Stored data
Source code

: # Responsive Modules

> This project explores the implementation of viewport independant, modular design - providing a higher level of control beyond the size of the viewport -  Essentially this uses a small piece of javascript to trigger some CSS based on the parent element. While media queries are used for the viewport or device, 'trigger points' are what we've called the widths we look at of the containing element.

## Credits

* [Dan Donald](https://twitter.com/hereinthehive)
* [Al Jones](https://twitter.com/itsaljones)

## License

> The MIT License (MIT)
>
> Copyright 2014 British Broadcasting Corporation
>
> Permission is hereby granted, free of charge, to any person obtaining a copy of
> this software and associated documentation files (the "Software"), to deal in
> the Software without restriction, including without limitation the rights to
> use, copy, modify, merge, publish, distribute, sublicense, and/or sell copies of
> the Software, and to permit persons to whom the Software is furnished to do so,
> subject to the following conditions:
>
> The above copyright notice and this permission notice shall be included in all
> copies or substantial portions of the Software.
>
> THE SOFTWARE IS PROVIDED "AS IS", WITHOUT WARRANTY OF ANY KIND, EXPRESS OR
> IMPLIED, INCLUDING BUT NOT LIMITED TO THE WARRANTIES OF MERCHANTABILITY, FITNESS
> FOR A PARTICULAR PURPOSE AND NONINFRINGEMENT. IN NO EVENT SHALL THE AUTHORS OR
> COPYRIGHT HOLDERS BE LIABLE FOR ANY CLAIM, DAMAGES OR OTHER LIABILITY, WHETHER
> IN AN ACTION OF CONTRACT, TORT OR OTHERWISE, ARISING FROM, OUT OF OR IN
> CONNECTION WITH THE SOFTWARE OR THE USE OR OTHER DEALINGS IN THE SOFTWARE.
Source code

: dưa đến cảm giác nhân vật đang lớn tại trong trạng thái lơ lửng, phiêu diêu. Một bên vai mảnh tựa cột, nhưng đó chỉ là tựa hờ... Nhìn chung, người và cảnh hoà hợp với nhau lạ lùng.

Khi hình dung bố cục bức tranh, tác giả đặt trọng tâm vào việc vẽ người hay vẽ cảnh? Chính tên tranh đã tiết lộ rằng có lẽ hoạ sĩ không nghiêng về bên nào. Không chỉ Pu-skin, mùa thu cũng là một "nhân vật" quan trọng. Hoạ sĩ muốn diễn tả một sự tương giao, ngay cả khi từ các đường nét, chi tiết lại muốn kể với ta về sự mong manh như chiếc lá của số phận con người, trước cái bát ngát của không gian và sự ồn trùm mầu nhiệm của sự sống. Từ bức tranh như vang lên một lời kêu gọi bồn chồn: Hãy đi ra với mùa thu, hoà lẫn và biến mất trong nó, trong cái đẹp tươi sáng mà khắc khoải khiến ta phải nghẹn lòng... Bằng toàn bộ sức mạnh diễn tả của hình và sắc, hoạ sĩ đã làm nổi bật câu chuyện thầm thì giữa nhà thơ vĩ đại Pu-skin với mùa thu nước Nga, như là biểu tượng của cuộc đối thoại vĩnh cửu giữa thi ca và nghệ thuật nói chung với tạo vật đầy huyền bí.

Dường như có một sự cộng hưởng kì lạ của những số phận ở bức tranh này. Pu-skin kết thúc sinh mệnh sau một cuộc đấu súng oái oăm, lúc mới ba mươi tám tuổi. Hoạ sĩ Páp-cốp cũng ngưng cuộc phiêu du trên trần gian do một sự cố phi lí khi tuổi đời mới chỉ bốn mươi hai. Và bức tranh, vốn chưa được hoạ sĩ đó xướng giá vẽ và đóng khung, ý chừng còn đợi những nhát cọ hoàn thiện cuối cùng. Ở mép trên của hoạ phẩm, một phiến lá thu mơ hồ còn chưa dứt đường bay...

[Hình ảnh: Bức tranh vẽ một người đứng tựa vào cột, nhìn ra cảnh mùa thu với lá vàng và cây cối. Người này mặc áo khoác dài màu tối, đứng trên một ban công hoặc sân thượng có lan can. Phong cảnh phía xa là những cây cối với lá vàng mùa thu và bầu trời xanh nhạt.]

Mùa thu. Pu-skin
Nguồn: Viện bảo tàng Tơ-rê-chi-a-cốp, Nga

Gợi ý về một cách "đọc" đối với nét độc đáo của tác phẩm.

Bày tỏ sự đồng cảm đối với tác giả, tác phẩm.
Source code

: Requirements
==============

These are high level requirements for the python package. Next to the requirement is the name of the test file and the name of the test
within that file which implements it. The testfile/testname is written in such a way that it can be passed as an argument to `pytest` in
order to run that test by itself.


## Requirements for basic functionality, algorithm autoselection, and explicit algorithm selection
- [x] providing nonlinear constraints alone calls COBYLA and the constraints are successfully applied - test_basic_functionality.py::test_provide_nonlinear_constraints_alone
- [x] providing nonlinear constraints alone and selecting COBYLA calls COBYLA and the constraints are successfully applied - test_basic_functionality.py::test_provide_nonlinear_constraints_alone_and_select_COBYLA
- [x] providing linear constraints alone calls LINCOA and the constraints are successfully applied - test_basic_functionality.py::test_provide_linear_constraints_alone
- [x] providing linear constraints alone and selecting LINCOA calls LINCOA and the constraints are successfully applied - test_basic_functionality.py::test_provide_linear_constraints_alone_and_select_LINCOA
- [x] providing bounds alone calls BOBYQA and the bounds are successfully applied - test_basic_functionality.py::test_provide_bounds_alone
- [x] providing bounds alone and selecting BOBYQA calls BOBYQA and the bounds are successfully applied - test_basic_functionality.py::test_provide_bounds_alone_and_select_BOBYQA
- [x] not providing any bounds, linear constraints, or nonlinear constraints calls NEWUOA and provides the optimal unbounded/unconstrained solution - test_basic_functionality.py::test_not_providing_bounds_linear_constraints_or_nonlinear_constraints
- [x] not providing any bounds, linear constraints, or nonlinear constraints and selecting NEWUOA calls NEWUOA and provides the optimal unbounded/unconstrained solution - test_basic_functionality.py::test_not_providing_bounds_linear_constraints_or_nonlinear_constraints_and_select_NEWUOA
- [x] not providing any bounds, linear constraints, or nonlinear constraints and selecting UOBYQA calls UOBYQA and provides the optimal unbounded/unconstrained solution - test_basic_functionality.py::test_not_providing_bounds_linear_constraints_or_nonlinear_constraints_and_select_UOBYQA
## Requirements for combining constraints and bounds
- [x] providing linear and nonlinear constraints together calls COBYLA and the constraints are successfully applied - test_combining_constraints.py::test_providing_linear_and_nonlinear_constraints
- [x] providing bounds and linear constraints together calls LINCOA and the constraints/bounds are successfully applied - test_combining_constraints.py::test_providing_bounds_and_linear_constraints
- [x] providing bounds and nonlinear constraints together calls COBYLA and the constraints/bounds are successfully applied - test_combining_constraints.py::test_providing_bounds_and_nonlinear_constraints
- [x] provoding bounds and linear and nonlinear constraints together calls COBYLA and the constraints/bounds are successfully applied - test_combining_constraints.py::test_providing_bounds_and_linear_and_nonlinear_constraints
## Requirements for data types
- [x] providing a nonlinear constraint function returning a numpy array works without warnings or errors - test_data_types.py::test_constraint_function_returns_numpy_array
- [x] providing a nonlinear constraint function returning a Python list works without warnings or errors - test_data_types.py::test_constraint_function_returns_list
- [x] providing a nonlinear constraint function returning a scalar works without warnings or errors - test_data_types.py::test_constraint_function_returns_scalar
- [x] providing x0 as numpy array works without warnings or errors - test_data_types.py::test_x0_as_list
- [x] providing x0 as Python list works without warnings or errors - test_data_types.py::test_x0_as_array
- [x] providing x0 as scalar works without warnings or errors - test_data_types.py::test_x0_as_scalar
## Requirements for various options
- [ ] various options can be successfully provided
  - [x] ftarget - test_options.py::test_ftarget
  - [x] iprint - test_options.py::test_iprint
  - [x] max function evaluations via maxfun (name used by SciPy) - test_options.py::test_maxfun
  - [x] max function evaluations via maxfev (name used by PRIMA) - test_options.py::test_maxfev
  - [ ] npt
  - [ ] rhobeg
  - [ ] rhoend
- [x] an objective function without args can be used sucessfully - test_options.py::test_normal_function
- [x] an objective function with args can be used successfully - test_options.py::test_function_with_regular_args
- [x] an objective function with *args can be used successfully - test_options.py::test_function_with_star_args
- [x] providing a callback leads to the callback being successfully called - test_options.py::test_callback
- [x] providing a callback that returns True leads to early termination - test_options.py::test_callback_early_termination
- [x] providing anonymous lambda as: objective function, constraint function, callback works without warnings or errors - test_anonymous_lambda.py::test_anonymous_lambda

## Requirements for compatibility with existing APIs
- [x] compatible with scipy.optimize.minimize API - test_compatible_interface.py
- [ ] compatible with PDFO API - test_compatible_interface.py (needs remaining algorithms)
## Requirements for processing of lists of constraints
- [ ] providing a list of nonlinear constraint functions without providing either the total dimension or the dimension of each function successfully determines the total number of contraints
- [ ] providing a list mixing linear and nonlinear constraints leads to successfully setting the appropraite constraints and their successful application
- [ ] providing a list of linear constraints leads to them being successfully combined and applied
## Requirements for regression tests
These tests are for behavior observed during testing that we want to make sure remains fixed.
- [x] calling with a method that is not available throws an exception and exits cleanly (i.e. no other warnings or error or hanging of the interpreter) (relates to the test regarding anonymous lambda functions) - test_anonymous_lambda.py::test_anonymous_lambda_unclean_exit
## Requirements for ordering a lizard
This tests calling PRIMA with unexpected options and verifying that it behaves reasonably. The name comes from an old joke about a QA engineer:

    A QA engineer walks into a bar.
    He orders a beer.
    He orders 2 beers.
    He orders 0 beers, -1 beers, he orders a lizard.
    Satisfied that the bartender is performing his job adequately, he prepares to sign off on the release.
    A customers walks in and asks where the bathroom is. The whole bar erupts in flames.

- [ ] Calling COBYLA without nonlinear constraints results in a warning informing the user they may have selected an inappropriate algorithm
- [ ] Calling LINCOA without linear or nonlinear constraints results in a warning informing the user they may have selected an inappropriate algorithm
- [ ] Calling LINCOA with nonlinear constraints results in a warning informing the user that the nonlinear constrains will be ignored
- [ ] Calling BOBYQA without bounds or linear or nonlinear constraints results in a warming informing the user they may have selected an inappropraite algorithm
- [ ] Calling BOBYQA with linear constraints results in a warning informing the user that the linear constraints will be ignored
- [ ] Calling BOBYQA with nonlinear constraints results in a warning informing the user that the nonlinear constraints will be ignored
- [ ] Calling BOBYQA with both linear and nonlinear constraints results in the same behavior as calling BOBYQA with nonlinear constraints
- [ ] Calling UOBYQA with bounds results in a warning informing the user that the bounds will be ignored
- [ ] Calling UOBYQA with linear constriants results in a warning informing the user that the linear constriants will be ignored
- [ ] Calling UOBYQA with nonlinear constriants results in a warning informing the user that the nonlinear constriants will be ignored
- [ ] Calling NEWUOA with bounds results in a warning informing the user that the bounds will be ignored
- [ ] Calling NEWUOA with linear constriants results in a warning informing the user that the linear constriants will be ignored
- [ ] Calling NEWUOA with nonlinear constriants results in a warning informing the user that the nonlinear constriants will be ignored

Your assignment: Go through the entries above and copy out every line that includes the word "ignored".

Result of the exercise:
- [ ] Calling LINCOA with nonlinear constraints results in a warning informing the user that the nonlinear constrains will be ignored
- [ ] Calling BOBYQA with linear constraints results in a warning informing the user that the linear constraints will be ignored
- [ ] Calling BOBYQA with nonlinear constraints results in a warning informing the user that the nonlinear constraints will be ignored
- [ ] Calling UOBYQA with bounds results in a warning informing the user that the bounds will be ignored
- [ ] Calling UOBYQA with linear constriants results in a warning informing the user that the linear constriants will be ignored
- [ ] Calling UOBYQA with nonlinear constriants results in a warning informing the user that the nonlinear constriants will be ignored
- [ ] Calling NEWUOA with bounds results in a warning informing the user that the bounds will be ignored
- [ ] Calling NEWUOA with linear constriants results in a warning informing the user that the linear constriants will be ignored
- [ ] Calling NEWUOA with nonlinear constriants results in a warning informing the user that the nonlinear constriants will be ignored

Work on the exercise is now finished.